Vom 8. August bis 6. Oktober wurden mindestens 250 Luftangriffe im Irak und 90 in Syrien geflogen. Allein ein Drittel dieser Operationen trafen Stadtviertel in Erbil, Amerli und Bagdad, also Städte, von denen man behauptete, dass sie von Da‘ish verschont geblieben waren. Am 2. und 3. Oktober kam es südlich von Kirkuk zu heftigen Gefechten zwischen IS-Kämpfern und der kurdischen Peschmerga. Die Stadt Hit südlich von Haditha geriet am 5. Oktober – von den Medien völlig unbeachtet – unter die Kontrolle des IS. Seit Mitte Oktober hält der Angriff des IS auf das Sindjar-Gebirge, der Heimat der Jesiden, an; außerdem konnte er seine Stellungen 40 Kilometer westlich von Bagdad festigen. Ramadi, die letzte regierungstreue Stadt der Provinz Anbar, und die Al-Asad-Luftwaffenbasis nahe Hit drohen ebenfalls unter die Kontrolle des IS zu geraten.

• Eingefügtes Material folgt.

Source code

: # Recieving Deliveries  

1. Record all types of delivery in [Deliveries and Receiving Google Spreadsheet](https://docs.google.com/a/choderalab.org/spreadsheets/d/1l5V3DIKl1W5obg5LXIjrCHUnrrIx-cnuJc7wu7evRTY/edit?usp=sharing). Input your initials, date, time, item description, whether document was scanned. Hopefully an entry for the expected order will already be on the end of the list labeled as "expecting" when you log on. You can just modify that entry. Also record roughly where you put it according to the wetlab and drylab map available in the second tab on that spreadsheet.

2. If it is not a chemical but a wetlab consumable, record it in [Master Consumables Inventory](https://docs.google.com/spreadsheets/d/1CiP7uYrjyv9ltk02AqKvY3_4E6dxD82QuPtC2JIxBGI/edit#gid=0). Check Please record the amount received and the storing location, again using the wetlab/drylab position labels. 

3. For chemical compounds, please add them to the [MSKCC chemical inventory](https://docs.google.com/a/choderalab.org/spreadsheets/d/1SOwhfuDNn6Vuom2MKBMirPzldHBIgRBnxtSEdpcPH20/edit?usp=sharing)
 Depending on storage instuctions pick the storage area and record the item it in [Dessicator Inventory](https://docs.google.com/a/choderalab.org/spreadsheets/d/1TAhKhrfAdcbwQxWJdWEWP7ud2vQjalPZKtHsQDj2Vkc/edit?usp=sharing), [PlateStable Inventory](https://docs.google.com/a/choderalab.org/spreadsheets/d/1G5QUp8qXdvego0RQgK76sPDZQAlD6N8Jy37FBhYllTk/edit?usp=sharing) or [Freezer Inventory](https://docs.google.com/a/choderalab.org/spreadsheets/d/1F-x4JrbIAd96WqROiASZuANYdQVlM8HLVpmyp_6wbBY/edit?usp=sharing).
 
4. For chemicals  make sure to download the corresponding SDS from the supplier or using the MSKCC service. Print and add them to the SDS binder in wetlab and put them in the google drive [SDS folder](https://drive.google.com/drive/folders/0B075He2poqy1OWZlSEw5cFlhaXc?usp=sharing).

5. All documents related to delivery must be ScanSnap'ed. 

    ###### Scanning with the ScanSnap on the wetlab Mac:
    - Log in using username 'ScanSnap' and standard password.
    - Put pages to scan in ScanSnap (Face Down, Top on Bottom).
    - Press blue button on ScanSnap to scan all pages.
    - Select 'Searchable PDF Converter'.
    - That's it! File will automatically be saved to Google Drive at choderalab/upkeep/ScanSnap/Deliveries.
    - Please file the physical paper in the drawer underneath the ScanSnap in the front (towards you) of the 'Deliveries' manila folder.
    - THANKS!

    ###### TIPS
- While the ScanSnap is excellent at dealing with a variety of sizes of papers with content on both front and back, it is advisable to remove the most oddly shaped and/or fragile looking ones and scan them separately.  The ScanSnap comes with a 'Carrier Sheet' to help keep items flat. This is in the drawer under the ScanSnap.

Der Islamische Staat wird nicht so schnell verschwinden.57 Die meisten sunnitischen Stämme unterstützen ihn. Er wird als Widerstandsbewegung wahrgenommen, als Opfer eines breit angelegten Vernichtungsplans, hinter dem die USA stecken. Bis heute hat sich trotz der brüchigen Gemeinsamkeiten kein Verbündeter vom IS abgewandt. Der dschihadistische Staat, von den einen aus religiösen, von den anderen aus nationalen Vergeltungsmotiven instrumentalisiert, ist eine unumgängliche Tatsache geworden, mit starker Anziehung auch auf die in Europa und anderen westlichen Ländern lebenden islamischen Fundamentalisten. Allein in Deutschland geht der Verfassungsschutz von über 7.000 radikal-islamischen Personen aus. Mehr als 450 sollen sich bereits dem IS angeschlossen haben. Europaweit potenziert sich die Anzahl der IS-Anhänger, die ihre Kampfzone auf die westliche Welt ausweiten und damit den IS zum globalen Problem machen.